There is no clear bar of “normal”. And there aren’t often clear signs of “not normal”.

You have someone like Robin Williams, the proclaimed “face of mental illness”, who certainly by most stretches of what we know about him,  wasn’t the most normal person. Zoom that lens back in closer and I wonder how many people realized he was in crisis.

We need to quit looking at others and at ourselves and being so hard about not being “normal”. Every person experiences life differently. Some with a lot of anxiety. Some with none. Some with a lot of baggage they are dragging around, some with a lot less. Some people find solace  through their church or belief system. Some find medication helpful. Maybe it’s a good therapist. Maybe it’s through writing and sharing. Or yoga. Or maybe all of the above. And sometimes none of those things make our normal feel normal. And sometimes that is just ok. And sometimes, it isn’t.
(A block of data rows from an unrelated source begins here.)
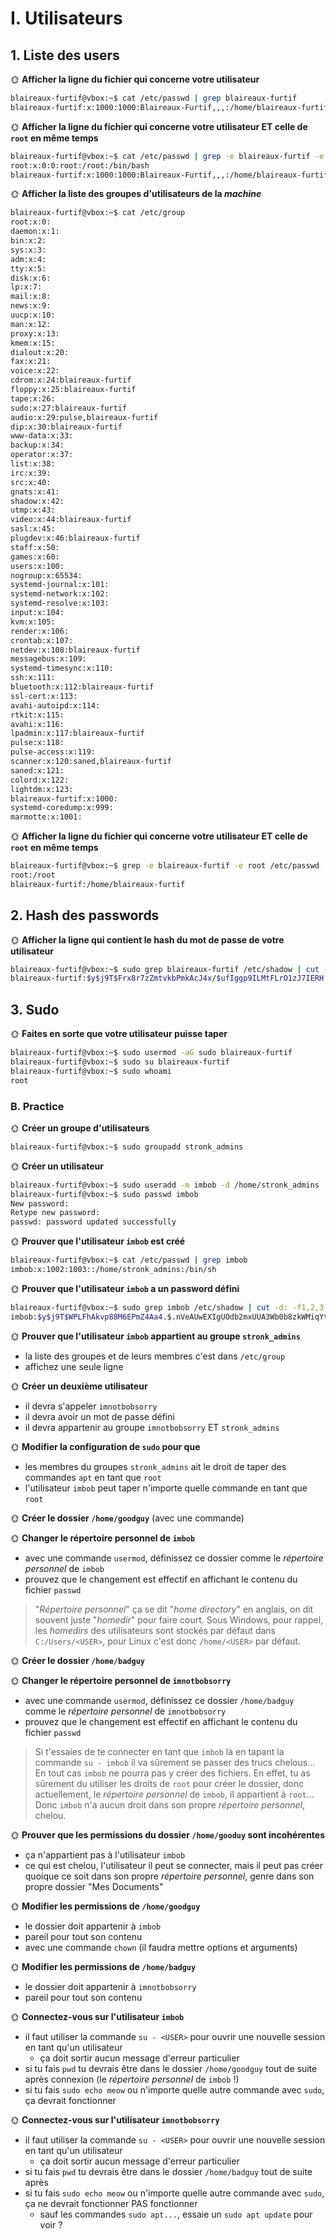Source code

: # I. Utilisateurs

## 1. Liste des users


🌞 **Afficher la ligne du fichier qui concerne votre utilisateur**
```bash
blaireaux-furtif@vbox:~$ cat /etc/passwd | grep blaireaux-furtif
blaireaux-furtif:x:1000:1000:Blaireaux-Furtif,,,:/home/blaireaux-furtif:/bin/bash
```
🌞 **Afficher la ligne du fichier qui concerne votre utilisateur ET celle de `root` en même temps**
```bash
blaireaux-furtif@vbox:~$ cat /etc/passwd | grep -e blaireaux-furtif -e root  
root:x:0:0:root:/root:/bin/bash  
blaireaux-furtif:x:1000:1000:Blaireaux-Furtif,,,:/home/blaireaux-furtif:/bin/bash  
```
🌞 **Afficher la liste des groupes d'utilisateurs de la *machine***
```bash
blaireaux-furtif@vbox:~$ cat /etc/group  
root:x:0:  
daemon:x:1:  
bin:x:2:  
sys:x:3:  
adm:x:4:  
tty:x:5:  
disk:x:6:  
lp:x:7:  
mail:x:8:  
news:x:9:  
uucp:x:10:  
man:x:12:  
proxy:x:13:  
kmem:x:15:  
dialout:x:20:  
fax:x:21:  
voice:x:22:  
cdrom:x:24:blaireaux-furtif  
floppy:x:25:blaireaux-furtif  
tape:x:26:  
sudo:x:27:blaireaux-furtif  
audio:x:29:pulse,blaireaux-furtif  
dip:x:30:blaireaux-furtif  
www-data:x:33:  
backup:x:34:  
operator:x:37:  
list:x:38:  
irc:x:39:  
src:x:40:  
gnats:x:41:  
shadow:x:42:  
utmp:x:43:  
video:x:44:blaireaux-furtif  
sasl:x:45:  
plugdev:x:46:blaireaux-furtif  
staff:x:50:  
games:x:60:  
users:x:100:  
nogroup:x:65534:  
systemd-journal:x:101:  
systemd-network:x:102:  
systemd-resolve:x:103:  
input:x:104:  
kvm:x:105:  
render:x:106:  
crontab:x:107:  
netdev:x:108:blaireaux-furtif  
messagebus:x:109:  
systemd-timesync:x:110:  
ssh:x:111:  
bluetooth:x:112:blaireaux-furtif  
ssl-cert:x:113:  
avahi-autoipd:x:114:  
rtkit:x:115:  
avahi:x:116:  
lpadmin:x:117:blaireaux-furtif  
pulse:x:118:  
pulse-access:x:119:  
scanner:x:120:saned,blaireaux-furtif  
saned:x:121:  
colord:x:122:  
lightdm:x:123:  
blaireaux-furtif:x:1000:  
systemd-coredump:x:999:  
marmotte:x:1001:  

```

🌞 **Afficher la ligne du fichier qui concerne votre utilisateur ET celle de `root` en même temps**
```bash
blaireaux-furtif@vbox:~$ grep -e blaireaux-furtif -e root /etc/passwd | cut -d: -f1,6  
root:/root  
blaireaux-furtif:/home/blaireaux-furtif  
```
## 2. Hash des passwords


🌞 **Afficher la ligne qui contient le hash du mot de passe de votre utilisateur**
```bash
blaireaux-furtif@vbox:~$ sudo grep blaireaux-furtif /etc/shadow | cut -d: -f1,2,3,4,5,6  
blaireaux-furtif:$y$j9T$Frx8r7zZmtvkbPmkAcJ4x/$ufIggp9ILMtFLrO1zJ7IERH.sWscwAp5FhO4YiYWEdD:20034:0:99999:7
```
## 3. Sudo


🌞 **Faites en sorte que votre utilisateur puisse taper** 
```bash
blaireaux-furtif@vbox:~$ sudo usermod -aG sudo blaireaux-furtif  
blaireaux-furtif@vbox:~$ sudo su blaireaux-furtif
blaireaux-furtif@vbox:~$ sudo whoami  
root  
```
### B. Practice

🌞 **Créer un groupe d'utilisateurs**  
```bash
blaireaux-furtif@vbox:~$ sudo groupadd stronk_admins
```

🌞 **Créer un utilisateur**
```bash
blaireaux-furtif@vbox:~$ sudo useradd -m imbob -d /home/stronk_admins  
blaireaux-furtif@vbox:~$ sudo passwd imbob  
New password:  
Retype new password:  
passwd: password updated successfully
```
🌞 **Prouver que l'utilisateur `imbob` est créé**
```bash
blaireaux-furtif@vbox:~$ cat /etc/passwd | grep imbob  
imbob:x:1002:1003::/home/stronk_admins:/bin/sh
```
🌞 **Prouver que l'utilisateur `imbob` a un password défini**
```bash
blaireaux-furtif@vbox:~$ sudo grep imbob /etc/shadow | cut -d: -f1,2,3,4,5,6  
imbob:$y$j9T$WPLFhAkvp88M6EPmZ4Aa4.$.nVeAUwEXIgUOdb2mxUUA3Wb0b8zkWMiqYtUHNoMUS4:20042:0:99999:7
```

🌞 **Prouver que l'utilisateur `imbob` appartient au groupe `stronk_admins`**

- la liste des groupes et de leurs membres c'est dans `/etc/group`
- affichez une seule ligne

🌞 **Créer un deuxième utilisateur**

- il devra s'appeler `imnotbobsorry`
- il devra avoir un mot de passe défini
- il devra appartenir au groupe `imnotbobsorry` ET `stronk_admins`

🌞 **Modifier la configuration de `sudo` pour que**

- les membres du groupes `stronk_admins` ait le droit de taper des commandes `apt` en tant que `root`
- l'utilisateur `imbob` peut taper n'importe quelle commande en tant que `root`

🌞 **Créer le dossier `/home/goodguy`** (avec une commande)

🌞 **Changer le répertoire personnel de `imbob`**

- avec une commande `usermod`, définissez ce dossier comme le *répertoire personnel* de `imbob`
- prouvez que le changement est effectif en affichant le contenu du fichier `passwd`

> "*Répertoire personnel*" ça se dit "*home directory*" en anglais, on dit souvent juste "*homedir*" pour faire court. Sous Windows, pour rappel, les *homedirs* des utilisateurs sont stockés par défaut dans `C:/Users/<USER>`, pour Linux c'est donc `/home/<USER>` par défaut.

🌞 **Créer le dossier `/home/badguy`**

🌞 **Changer le répertoire personnel de `imnotbobsorry`**

- avec une commande `usermod`, définissez ce dossier `/home/badguy` comme le *répertoire personnel* de `imnotbobsorry`
- prouvez que le changement est effectif en affichant le contenu du fichier `passwd`

> Si t'essaies de te connecter en tant que `imbob` là en tapant la commande `su - imbob` il va sûrement se passer des trucs chelous... En tout cas `imbob` ne pourra pas y créer des fichiers. En effet, tu as sûrement du utiliser les droits de `root` pour créer le dossier, donc actuellement, le *répertoire personnel* de `imbob`, il appartient à `root`... Donc `imbob` n'a aucun droit dans son propre *répertoire personnel*, chelou.

🌞 **Prouver que les permissions du dossier `/home/gooduy` sont incohérentes**

- ça n'appartient pas à l'utilisateur `imbob`
- ce qui est chelou, l'utilisateur il peut se connecter, mais il peut pas créer quoique ce soit dans son propre *répertoire personnel*, genre dans son propre dossier "Mes Documents"

🌞 **Modifier les permissions de `/home/goodguy`**

- le dossier doit appartenir à `imbob`
- pareil pour tout son contenu
- avec une commande `chown` (il faudra mettre options et arguments)

🌞 **Modifier les permissions de `/home/badguy`**

- le dossier doit appartenir à `imnotbobsorry`
- pareil pour tout son contenu

🌞 **Connectez-vous sur l'utilisateur `imbob`**

- il faut utiliser la commande `su - <USER>` pour ouvrir une nouvelle session en tant qu'un utilisateur
  - ça doit sortir aucun message d'erreur particulier
- si tu fais `pwd` tu devrais être dans le dossier `/home/goodguy` tout de suite après connexion (le *répertoire personnel* de `imbob` !)
- si tu fais `sudo echo meow` ou n'importe quelle autre commande avec `sudo`, ça devrait fonctionner

🌞 **Connectez-vous sur l'utilisateur `imnotbobsorry`**

- il faut utiliser la commande `su - <USER>` pour ouvrir une nouvelle session en tant qu'un utilisateur
  - ça doit sortir aucun message d'erreur particulier
- si tu fais `pwd` tu devrais être dans le dossier `/home/badguy` tout de suite après 
- si tu fais `sudo echo meow` ou n'importe quelle autre commande avec `sudo`, ça ne devrait fonctionner PAS fonctionner
  - sauf les commandes `sudo apt...`, essaie un `sudo apt update` pour voir ?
There aren’t clear answers. If there were, humans would be a lot less complex. Life would be a lot simpler for a lot of people and we wouldn’t be having conversations about what mental illness looks like.

But it’s rarely clearly defined. It’s not concrete. It’s an ever moving bar of assessment for each individual on a scale that only means something to them. Am I ok? Am I not ok?

Can I be? How do I get there? And when do I reach out for help.